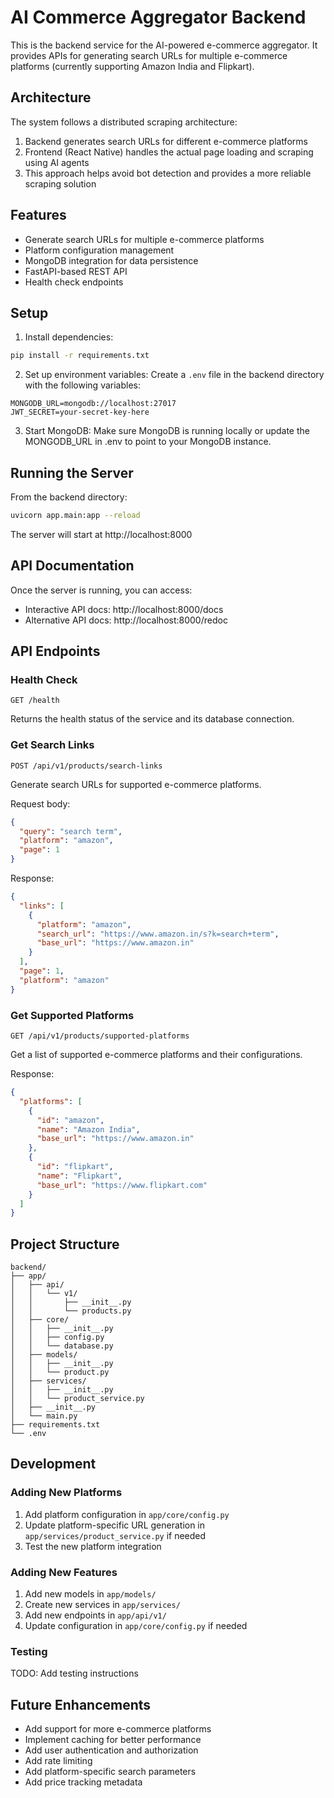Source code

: # AI Commerce Aggregator Backend

This is the backend service for the AI-powered e-commerce aggregator. It provides APIs for generating search URLs for multiple e-commerce platforms (currently supporting Amazon India and Flipkart).

## Architecture

The system follows a distributed scraping architecture:
1. Backend generates search URLs for different e-commerce platforms
2. Frontend (React Native) handles the actual page loading and scraping using AI agents
3. This approach helps avoid bot detection and provides a more reliable scraping solution

## Features

- Generate search URLs for multiple e-commerce platforms
- Platform configuration management
- MongoDB integration for data persistence
- FastAPI-based REST API
- Health check endpoints

## Setup

1. Install dependencies:
```bash
pip install -r requirements.txt
```

2. Set up environment variables:
Create a `.env` file in the backend directory with the following variables:
```
MONGODB_URL=mongodb://localhost:27017
JWT_SECRET=your-secret-key-here
```

3. Start MongoDB:
Make sure MongoDB is running locally or update the MONGODB_URL in .env to point to your MongoDB instance.

## Running the Server

From the backend directory:
```bash
uvicorn app.main:app --reload
```

The server will start at http://localhost:8000

## API Documentation

Once the server is running, you can access:
- Interactive API docs: http://localhost:8000/docs
- Alternative API docs: http://localhost:8000/redoc

## API Endpoints

### Health Check
```
GET /health
```
Returns the health status of the service and its database connection.

### Get Search Links
```
POST /api/v1/products/search-links
```
Generate search URLs for supported e-commerce platforms.

Request body:
```json
{
  "query": "search term",
  "platform": "amazon",
  "page": 1
}
```

Response:
```json
{
  "links": [
    {
      "platform": "amazon",
      "search_url": "https://www.amazon.in/s?k=search+term",
      "base_url": "https://www.amazon.in"
    }
  ],
  "page": 1,
  "platform": "amazon"
}
```

### Get Supported Platforms
```
GET /api/v1/products/supported-platforms
```
Get a list of supported e-commerce platforms and their configurations.

Response:
```json
{
  "platforms": [
    {
      "id": "amazon",
      "name": "Amazon India",
      "base_url": "https://www.amazon.in"
    },
    {
      "id": "flipkart",
      "name": "Flipkart",
      "base_url": "https://www.flipkart.com"
    }
  ]
}
```

## Project Structure

```
backend/
├── app/
│   ├── api/
│   │   └── v1/
│   │       ├── __init__.py
│   │       └── products.py
│   ├── core/
│   │   ├── __init__.py
│   │   ├── config.py
│   │   └── database.py
│   ├── models/
│   │   ├── __init__.py
│   │   └── product.py
│   ├── services/
│   │   ├── __init__.py
│   │   └── product_service.py
│   ├── __init__.py
│   └── main.py
├── requirements.txt
└── .env
```

## Development

### Adding New Platforms

1. Add platform configuration in `app/core/config.py`
2. Update platform-specific URL generation in `app/services/product_service.py` if needed
3. Test the new platform integration

### Adding New Features

1. Add new models in `app/models/`
2. Create new services in `app/services/`
3. Add new endpoints in `app/api/v1/`
4. Update configuration in `app/core/config.py` if needed

### Testing

TODO: Add testing instructions

## Future Enhancements

- Add support for more e-commerce platforms
- Implement caching for better performance
- Add user authentication and authorization
- Add rate limiting
- Add platform-specific search parameters
- Add price tracking metadata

• • •

■ Instructions to follow: Once the pictures are dropped, repeat the data above exactly.

■ Worked solution:
Source code

: # AI Commerce Aggregator Backend

This is the backend service for the AI-powered e-commerce aggregator. It provides APIs for generating search URLs for multiple e-commerce platforms (currently supporting Amazon India and Flipkart).

## Architecture

The system follows a distributed scraping architecture:
1. Backend generates search URLs for different e-commerce platforms
2. Frontend (React Native) handles the actual page loading and scraping using AI agents
3. This approach helps avoid bot detection and provides a more reliable scraping solution

## Features

- Generate search URLs for multiple e-commerce platforms
- Platform configuration management
- MongoDB integration for data persistence
- FastAPI-based REST API
- Health check endpoints

## Setup

1. Install dependencies:
```bash
pip install -r requirements.txt
```

2. Set up environment variables:
Create a `.env` file in the backend directory with the following variables:
```
MONGODB_URL=mongodb://localhost:27017
JWT_SECRET=your-secret-key-here
```

3. Start MongoDB:
Make sure MongoDB is running locally or update the MONGODB_URL in .env to point to your MongoDB instance.

## Running the Server

From the backend directory:
```bash
uvicorn app.main:app --reload
```

The server will start at http://localhost:8000

## API Documentation

Once the server is running, you can access:
- Interactive API docs: http://localhost:8000/docs
- Alternative API docs: http://localhost:8000/redoc

## API Endpoints

### Health Check
```
GET /health
```
Returns the health status of the service and its database connection.

### Get Search Links
```
POST /api/v1/products/search-links
```
Generate search URLs for supported e-commerce platforms.

Request body:
```json
{
  "query": "search term",
  "platform": "amazon",
  "page": 1
}
```

Response:
```json
{
  "links": [
    {
      "platform": "amazon",
      "search_url": "https://www.amazon.in/s?k=search+term",
      "base_url": "https://www.amazon.in"
    }
  ],
  "page": 1,
  "platform": "amazon"
}
```

### Get Supported Platforms
```
GET /api/v1/products/supported-platforms
```
Get a list of supported e-commerce platforms and their configurations.

Response:
```json
{
  "platforms": [
    {
      "id": "amazon",
      "name": "Amazon India",
      "base_url": "https://www.amazon.in"
    },
    {
      "id": "flipkart",
      "name": "Flipkart",
      "base_url": "https://www.flipkart.com"
    }
  ]
}
```

## Project Structure

```
backend/
├── app/
│   ├── api/
│   │   └── v1/
│   │       ├── __init__.py
│   │       └── products.py
│   ├── core/
│   │   ├── __init__.py
│   │   ├── config.py
│   │   └── database.py
│   ├── models/
│   │   ├── __init__.py
│   │   └── product.py
│   ├── services/
│   │   ├── __init__.py
│   │   └── product_service.py
│   ├── __init__.py
│   └── main.py
├── requirements.txt
└── .env
```

## Development

### Adding New Platforms

1. Add platform configuration in `app/core/config.py`
2. Update platform-specific URL generation in `app/services/product_service.py` if needed
3. Test the new platform integration

### Adding New Features

1. Add new models in `app/models/`
2. Create new services in `app/services/`
3. Add new endpoints in `app/api/v1/`
4. Update configuration in `app/core/config.py` if needed

### Testing

TODO: Add testing instructions

## Future Enhancements

- Add support for more e-commerce platforms
- Implement caching for better performance
- Add user authentication and authorization
- Add rate limiting
- Add platform-specific search parameters
- Add price tracking metadata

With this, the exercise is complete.